The University of Minnesota is a major research university with a strong commitment to excellence. The University library system is one of the nation's major depositories, containing 8.2 million volumes, 114,000 serial subscriptions, and a number of special collections. The system offers extensive resources for research in history of science, technology, and medicine. The University also houses important manuscripts and papers in the Social Welfare History Archives, the Immigration History Research Center, and the Charles Babbage Institute for Computing, Information and Culture. The University of Minnesota is one of a small number of Libraries of Deposit in the world -- and the only one in the Midwest -- for the Archive for the History of Quantum Physics. The Wangensteen Historical Library of Biology and Medicine contains 80,000 rare volumes and periodicals from 1420 to 1925 of significance to the history of medicine, science, and technology.  Other special collections used by students include the Social Welfare History Archives, the Immigration History Research Center, the Northwest Architectural Archives, and the James Ford Bell Collection of rare books on European commerce, technology, and expansion.

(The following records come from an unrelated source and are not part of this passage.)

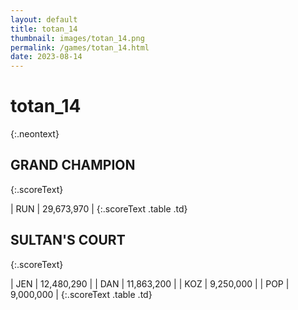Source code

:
```yaml
---
layout: default
title: totan_14
thumbnail: images/totan_14.png
permalink: /games/totan_14.html
date: 2023-08-14
---
```


# totan_14 
{:.neontext}

## GRAND CHAMPION
{:.scoreText}

| RUN | 29,673,970 | 
{:.scoreText .table .td}

## SULTAN'S COURT
{:.scoreText}

| JEN | 12,480,290 | 
| DAN | 11,863,200 | 
| KOZ | 9,250,000 | 
| POP | 9,000,000 | 
{:.scoreText .table .td}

Because the University is located in a metropolitan area with nearly three million people, researchers have access to two large municipal libraries, the large archival and photograph collections of the Minnesota Historical Society and the James J. Hill Reference Library, which has a special interest in the history of technology, economics, and business. The Bakken Museum, a private research center with excellent collections of historical electrical apparatus and an outstanding rare book and manuscript collection, maintains strong ties to our program. The collections and records of the Science Museum of Minnesota provide opportunities for museum experience and research on topics from anthropology to zoology.

Among the research facilities associated with the program is the Charles Babbage Institute (CBI), whose director is research faculty in the program.  CBI conducts a research program that focuses on the development and infrastructure of information technology. To facilitate research in the field, CBI promotes the development of archival collections.  CBI now maintains the largest publicly accessible research collection of corporate, professional, and individual papers, product literature, oral histories, and audio-visual materials about the history of information technology.  CBI also sponsors the Tomash Fellowship in the History of Information Technology, the Norberg Travel Fund, and the Tomash Fellowship for a University of Minnesota graduate student studying the history of technology.